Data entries
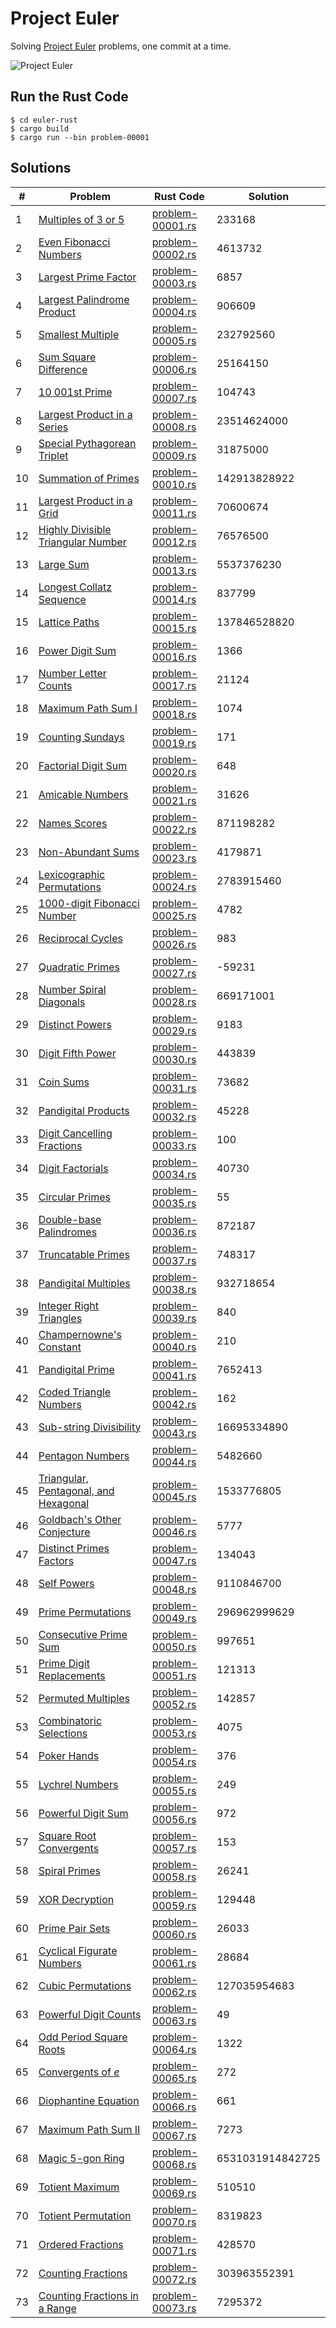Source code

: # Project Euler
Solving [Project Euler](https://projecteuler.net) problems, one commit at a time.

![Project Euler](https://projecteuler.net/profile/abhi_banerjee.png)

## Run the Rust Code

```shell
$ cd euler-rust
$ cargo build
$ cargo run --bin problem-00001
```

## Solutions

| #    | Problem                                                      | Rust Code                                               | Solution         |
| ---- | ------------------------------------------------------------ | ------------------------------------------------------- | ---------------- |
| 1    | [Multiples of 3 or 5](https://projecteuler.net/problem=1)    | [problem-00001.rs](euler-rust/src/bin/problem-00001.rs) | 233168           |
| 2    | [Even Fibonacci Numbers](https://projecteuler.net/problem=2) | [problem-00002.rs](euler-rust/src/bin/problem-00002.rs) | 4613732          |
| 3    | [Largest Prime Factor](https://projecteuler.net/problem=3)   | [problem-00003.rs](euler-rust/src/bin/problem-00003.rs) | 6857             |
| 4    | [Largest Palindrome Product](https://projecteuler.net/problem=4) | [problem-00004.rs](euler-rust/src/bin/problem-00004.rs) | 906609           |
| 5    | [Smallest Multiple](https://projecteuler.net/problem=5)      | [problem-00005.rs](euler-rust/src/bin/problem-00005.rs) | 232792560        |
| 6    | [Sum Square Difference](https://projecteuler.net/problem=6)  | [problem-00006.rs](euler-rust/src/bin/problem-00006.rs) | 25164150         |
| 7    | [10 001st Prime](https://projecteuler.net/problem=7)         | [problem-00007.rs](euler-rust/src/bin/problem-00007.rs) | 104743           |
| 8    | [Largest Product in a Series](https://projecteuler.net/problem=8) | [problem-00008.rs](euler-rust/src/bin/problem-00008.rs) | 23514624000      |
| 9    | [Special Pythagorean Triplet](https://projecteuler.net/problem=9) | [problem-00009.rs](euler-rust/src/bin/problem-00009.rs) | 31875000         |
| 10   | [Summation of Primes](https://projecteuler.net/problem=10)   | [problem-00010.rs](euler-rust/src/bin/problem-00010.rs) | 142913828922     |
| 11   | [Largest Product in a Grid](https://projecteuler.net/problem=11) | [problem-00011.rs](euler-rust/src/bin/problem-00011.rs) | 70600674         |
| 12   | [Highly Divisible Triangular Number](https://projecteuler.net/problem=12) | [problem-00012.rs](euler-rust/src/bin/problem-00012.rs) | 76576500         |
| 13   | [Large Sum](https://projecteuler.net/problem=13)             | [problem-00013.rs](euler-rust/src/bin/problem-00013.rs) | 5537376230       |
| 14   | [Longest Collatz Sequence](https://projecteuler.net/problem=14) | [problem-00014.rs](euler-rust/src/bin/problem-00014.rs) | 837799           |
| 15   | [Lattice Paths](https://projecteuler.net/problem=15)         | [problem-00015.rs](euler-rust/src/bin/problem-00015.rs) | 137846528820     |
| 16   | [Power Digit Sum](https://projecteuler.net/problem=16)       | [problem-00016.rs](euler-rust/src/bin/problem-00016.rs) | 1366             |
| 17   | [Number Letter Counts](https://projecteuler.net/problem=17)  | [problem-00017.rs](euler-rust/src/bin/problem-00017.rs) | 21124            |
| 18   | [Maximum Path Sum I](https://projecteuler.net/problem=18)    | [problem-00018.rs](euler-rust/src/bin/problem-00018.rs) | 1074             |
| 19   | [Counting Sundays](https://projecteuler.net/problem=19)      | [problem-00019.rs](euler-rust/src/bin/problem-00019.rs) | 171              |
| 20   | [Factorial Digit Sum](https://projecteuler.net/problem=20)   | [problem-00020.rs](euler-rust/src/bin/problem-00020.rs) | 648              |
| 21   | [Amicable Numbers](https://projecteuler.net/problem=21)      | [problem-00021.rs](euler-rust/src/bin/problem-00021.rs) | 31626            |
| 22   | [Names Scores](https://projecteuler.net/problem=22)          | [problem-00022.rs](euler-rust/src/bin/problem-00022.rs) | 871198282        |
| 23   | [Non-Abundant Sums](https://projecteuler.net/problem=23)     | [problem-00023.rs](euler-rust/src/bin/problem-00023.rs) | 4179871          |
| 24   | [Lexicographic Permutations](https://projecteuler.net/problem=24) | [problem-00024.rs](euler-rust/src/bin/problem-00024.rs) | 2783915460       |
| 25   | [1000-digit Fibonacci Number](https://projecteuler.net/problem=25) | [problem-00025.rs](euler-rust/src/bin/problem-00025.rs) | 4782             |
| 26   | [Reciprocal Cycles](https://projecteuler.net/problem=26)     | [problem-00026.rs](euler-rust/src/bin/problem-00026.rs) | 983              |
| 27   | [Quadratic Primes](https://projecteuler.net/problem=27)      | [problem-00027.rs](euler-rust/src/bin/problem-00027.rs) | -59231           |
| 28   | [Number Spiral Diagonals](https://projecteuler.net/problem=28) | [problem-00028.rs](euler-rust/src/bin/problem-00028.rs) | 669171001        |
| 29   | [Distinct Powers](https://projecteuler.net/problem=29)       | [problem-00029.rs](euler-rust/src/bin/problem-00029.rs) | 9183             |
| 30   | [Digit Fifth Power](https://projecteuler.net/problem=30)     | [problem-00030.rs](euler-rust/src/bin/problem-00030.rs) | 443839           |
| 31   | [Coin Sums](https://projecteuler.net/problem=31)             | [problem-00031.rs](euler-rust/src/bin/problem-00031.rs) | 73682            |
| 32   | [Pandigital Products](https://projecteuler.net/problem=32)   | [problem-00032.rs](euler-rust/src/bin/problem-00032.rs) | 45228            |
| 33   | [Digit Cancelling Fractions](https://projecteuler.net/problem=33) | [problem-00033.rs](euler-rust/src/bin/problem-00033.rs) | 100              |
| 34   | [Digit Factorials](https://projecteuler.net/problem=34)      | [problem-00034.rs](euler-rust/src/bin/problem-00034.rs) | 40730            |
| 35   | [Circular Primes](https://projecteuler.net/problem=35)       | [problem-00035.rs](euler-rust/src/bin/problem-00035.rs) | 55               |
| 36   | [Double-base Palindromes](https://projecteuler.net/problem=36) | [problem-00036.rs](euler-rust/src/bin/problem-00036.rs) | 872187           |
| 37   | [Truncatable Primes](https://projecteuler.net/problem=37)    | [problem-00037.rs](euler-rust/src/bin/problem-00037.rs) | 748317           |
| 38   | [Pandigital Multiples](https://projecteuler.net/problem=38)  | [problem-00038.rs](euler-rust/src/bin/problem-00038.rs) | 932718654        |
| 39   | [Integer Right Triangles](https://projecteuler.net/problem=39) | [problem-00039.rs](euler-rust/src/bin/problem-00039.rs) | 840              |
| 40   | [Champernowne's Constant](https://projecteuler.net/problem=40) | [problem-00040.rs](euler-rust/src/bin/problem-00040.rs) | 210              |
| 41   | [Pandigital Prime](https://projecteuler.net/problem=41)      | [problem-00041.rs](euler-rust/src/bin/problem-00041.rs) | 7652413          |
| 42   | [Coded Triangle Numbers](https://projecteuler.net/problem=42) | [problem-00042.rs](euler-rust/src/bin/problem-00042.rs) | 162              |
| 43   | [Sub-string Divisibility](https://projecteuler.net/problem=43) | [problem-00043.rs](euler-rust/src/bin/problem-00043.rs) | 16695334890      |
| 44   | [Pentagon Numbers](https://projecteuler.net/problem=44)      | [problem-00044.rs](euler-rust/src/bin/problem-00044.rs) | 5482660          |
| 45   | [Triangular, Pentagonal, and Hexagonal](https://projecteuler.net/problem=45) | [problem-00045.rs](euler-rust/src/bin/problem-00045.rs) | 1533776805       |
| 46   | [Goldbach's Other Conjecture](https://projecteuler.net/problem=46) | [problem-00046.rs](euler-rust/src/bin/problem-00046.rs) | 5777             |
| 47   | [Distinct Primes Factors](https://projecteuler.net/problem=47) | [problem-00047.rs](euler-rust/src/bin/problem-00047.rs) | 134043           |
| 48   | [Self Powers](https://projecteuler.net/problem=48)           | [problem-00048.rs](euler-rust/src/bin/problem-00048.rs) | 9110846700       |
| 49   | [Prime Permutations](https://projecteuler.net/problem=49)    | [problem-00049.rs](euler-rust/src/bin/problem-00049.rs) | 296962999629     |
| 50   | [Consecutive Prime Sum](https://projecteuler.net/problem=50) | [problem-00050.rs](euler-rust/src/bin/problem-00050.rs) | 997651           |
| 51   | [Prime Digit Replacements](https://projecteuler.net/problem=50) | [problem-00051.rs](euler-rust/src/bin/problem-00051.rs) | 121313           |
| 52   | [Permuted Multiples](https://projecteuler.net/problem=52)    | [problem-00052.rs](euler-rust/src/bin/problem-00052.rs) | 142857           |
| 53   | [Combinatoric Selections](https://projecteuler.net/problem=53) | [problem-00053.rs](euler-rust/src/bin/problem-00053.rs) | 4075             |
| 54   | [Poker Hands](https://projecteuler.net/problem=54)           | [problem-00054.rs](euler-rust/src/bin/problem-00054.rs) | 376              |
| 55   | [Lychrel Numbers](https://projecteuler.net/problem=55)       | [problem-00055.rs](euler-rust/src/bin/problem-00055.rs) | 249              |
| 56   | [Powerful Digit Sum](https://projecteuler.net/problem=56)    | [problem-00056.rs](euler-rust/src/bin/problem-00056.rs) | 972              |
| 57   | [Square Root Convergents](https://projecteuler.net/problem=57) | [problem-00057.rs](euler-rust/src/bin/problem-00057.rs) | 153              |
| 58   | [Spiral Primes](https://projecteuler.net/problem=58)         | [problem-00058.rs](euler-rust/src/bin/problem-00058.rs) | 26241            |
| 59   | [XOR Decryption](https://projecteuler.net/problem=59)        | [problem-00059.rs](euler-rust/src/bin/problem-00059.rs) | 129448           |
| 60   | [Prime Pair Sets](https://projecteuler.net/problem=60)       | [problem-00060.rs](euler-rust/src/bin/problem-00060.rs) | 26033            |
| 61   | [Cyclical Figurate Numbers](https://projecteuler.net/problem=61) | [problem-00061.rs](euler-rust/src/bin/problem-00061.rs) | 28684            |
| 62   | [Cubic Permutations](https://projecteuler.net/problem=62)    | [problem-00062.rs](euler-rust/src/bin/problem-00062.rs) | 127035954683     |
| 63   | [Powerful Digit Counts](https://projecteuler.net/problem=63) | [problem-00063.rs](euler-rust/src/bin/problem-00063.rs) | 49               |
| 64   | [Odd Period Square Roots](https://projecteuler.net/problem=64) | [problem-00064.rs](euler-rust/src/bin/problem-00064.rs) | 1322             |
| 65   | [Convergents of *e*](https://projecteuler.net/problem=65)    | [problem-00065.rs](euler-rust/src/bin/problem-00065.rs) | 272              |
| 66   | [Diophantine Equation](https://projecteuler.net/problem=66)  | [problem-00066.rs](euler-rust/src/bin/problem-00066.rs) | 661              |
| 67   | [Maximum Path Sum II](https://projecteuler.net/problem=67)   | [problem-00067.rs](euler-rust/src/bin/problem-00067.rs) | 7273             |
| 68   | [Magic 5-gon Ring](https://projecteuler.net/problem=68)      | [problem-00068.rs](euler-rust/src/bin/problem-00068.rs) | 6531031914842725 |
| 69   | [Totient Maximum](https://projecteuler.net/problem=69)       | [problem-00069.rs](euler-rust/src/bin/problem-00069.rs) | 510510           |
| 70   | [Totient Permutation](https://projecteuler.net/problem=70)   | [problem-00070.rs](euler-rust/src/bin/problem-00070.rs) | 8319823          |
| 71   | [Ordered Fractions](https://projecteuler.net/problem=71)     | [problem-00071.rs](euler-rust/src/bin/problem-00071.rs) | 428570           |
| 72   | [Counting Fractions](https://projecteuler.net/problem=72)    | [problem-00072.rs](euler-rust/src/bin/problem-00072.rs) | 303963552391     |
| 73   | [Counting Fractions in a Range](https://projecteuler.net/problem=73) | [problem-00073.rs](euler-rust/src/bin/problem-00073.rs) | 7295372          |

...

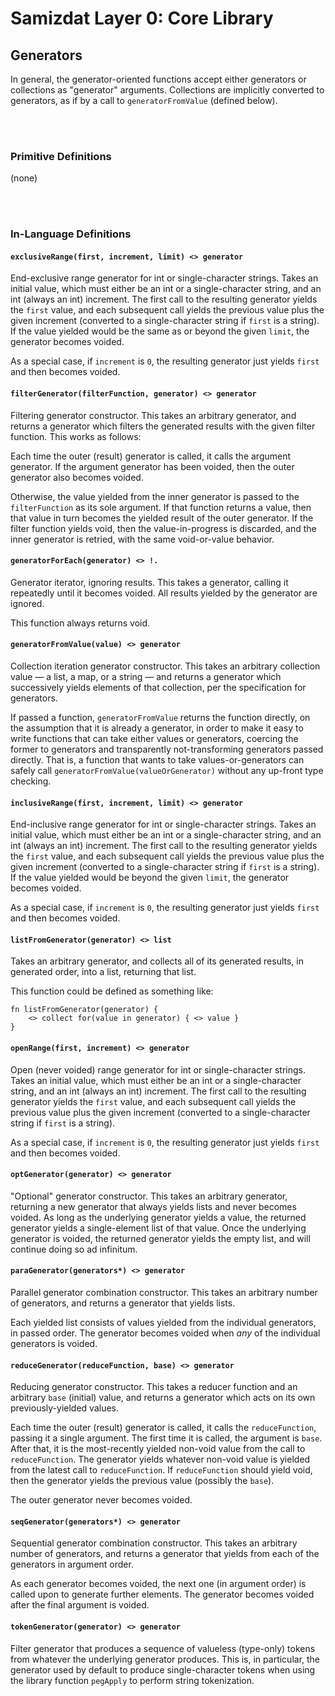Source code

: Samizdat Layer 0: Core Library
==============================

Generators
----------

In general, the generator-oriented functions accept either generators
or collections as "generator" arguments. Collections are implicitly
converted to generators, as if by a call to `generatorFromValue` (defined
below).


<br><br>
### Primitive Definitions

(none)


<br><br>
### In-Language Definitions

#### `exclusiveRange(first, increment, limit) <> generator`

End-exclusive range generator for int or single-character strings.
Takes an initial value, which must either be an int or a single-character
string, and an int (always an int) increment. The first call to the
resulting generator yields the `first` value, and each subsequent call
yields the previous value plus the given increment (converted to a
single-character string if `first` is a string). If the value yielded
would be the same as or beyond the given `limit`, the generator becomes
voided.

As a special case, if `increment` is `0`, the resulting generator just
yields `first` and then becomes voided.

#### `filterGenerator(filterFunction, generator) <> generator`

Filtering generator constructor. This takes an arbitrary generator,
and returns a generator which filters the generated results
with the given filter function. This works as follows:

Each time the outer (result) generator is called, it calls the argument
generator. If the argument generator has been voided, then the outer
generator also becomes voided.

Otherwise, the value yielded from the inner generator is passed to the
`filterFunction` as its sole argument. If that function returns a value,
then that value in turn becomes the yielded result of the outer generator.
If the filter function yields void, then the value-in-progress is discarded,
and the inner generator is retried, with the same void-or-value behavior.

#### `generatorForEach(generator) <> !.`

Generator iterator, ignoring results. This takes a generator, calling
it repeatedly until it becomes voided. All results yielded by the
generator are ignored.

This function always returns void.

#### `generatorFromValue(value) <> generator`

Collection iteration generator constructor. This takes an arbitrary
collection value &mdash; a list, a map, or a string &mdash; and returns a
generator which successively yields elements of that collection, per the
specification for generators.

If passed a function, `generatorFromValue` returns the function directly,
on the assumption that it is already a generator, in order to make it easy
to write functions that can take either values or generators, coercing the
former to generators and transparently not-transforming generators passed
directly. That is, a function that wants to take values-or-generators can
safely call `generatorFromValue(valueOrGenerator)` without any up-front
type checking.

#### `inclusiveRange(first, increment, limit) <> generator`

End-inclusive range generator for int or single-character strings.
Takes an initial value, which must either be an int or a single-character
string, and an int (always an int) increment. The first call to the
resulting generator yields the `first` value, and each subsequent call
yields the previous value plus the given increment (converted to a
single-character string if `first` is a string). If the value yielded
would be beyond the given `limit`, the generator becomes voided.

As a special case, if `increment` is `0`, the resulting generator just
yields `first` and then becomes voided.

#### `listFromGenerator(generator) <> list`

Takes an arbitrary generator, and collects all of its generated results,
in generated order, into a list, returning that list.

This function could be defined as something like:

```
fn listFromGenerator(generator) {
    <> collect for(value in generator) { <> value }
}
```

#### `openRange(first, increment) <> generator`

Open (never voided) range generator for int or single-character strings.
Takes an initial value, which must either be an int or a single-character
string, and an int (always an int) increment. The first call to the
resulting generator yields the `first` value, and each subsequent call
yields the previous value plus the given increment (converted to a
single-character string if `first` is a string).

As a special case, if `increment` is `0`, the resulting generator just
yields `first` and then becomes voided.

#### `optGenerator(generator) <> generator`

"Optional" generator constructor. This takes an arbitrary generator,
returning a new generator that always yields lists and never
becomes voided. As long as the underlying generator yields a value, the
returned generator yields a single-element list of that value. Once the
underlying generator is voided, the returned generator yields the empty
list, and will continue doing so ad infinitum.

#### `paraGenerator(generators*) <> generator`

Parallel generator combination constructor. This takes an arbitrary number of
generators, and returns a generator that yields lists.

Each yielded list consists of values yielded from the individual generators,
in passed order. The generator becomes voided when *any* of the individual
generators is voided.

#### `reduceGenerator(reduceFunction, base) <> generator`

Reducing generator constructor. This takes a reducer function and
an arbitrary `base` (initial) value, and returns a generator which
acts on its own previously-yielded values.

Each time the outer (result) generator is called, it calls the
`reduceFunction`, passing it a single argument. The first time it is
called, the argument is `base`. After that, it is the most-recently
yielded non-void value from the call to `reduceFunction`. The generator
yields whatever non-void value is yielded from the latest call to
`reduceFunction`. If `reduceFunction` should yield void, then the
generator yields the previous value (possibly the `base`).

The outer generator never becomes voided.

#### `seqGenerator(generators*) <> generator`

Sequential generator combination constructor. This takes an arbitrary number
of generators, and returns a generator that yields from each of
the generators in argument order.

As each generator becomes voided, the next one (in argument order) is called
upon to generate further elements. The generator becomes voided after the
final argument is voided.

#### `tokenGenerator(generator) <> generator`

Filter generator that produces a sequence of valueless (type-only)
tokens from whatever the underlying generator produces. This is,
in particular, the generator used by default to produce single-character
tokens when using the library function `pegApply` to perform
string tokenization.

- _What to produce_
State only the number of lines above that contain the word "filterFunction".

- _Answer box_
2